**EXERCISE AIM:** With the pictures omitted, set down exactly the lines from the one that contains "- [Linux.md](Linux.md)" through the last line of the data.

**STUDY MATERIAL:**

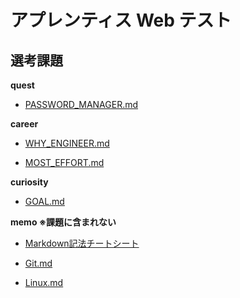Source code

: # アプレンティス Web テスト

## 選考課題

**quest**

  - [PASSWORD_MANAGER.md](PASSWORD_MANAGER.md)
  
**career**

  - [WHY_ENGINEER.md](WHY_ENGINEER.md)
  
  - [MOST_EFFORT.md](MOST_EFFORT.md)
  
**curiosity**

  - [GOAL.md](GOAL.md)
  
**memo ※課題に含まれない**

  - [Markdown記法チートシート](https://qiita.com/Qiita/items/c686397e4a0f4f11683d)
  
  - [Git.md](Git.md)
  
  - [Linux.md](Linux.md)
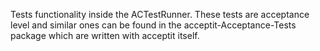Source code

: Tests functionality inside the ACTestRunner. These tests are acceptance level and similar ones can be found in the acceptit-Acceptance-Tests package which are written with acceptit itself.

**ANSWER TO THIS EXERCISE:**
  - [Linux.md](Linux.md)
Source code

: Tests functionality inside the ACTestRunner. These tests are acceptance level and similar ones can be found in the acceptit-Acceptance-Tests package which are written with acceptit itself.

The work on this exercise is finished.